Which lines below contain the word "with"? Copy each of them.

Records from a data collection
▬▬▬▬▬▬▬▬▬▬
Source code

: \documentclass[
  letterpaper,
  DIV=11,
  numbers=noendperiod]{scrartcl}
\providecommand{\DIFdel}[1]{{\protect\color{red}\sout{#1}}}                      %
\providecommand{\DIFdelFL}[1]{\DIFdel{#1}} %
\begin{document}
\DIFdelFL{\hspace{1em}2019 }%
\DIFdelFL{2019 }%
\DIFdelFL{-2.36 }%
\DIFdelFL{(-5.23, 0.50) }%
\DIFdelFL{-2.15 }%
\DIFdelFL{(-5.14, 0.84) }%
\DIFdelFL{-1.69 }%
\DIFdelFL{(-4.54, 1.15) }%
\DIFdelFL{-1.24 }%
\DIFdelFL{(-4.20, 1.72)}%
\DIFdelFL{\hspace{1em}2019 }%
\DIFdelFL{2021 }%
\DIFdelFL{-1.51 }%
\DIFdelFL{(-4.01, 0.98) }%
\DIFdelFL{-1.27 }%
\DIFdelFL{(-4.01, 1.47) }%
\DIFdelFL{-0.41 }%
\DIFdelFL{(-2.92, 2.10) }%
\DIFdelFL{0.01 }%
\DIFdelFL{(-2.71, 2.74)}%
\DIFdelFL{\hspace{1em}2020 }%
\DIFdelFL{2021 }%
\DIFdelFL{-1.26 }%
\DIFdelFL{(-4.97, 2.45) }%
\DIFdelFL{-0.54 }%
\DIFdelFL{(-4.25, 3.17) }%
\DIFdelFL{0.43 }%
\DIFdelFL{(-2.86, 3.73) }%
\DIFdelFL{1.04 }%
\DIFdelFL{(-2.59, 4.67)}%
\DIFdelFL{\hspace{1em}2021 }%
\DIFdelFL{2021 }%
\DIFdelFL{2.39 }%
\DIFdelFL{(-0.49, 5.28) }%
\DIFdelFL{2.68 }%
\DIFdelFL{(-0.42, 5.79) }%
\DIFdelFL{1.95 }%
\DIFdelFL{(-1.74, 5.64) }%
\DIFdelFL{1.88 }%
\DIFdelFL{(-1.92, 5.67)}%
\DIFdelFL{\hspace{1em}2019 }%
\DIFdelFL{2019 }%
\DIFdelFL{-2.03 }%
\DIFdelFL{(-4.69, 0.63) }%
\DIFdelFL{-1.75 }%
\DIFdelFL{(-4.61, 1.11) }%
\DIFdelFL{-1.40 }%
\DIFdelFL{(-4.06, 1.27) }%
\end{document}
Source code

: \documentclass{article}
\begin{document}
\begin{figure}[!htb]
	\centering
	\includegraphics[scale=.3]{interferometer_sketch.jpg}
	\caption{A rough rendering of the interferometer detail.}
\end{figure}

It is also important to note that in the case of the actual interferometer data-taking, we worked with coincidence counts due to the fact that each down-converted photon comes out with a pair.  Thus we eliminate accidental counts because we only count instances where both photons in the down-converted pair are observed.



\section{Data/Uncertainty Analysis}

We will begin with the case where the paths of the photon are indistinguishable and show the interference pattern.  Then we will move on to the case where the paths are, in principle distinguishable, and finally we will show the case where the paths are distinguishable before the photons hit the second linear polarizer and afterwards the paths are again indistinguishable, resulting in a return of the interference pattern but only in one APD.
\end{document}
▬▬▬▬▬▬▬▬▬▬
• Response to this task:
It is also important to note that in the case of the actual interferometer data-taking, we worked with coincidence counts due to the fact that each down-converted photon comes out with a pair.  Thus we eliminate accidental counts because we only count instances where both photons in the down-converted pair are observed.
We will begin with the case where the paths of the photon are indistinguishable and show the interference pattern.  Then we will move on to the case where the paths are, in principle distinguishable, and finally we will show the case where the paths are distinguishable before the photons hit the second linear polarizer and afterwards the paths are again indistinguishable, resulting in a return of the interference pattern but only in one APD.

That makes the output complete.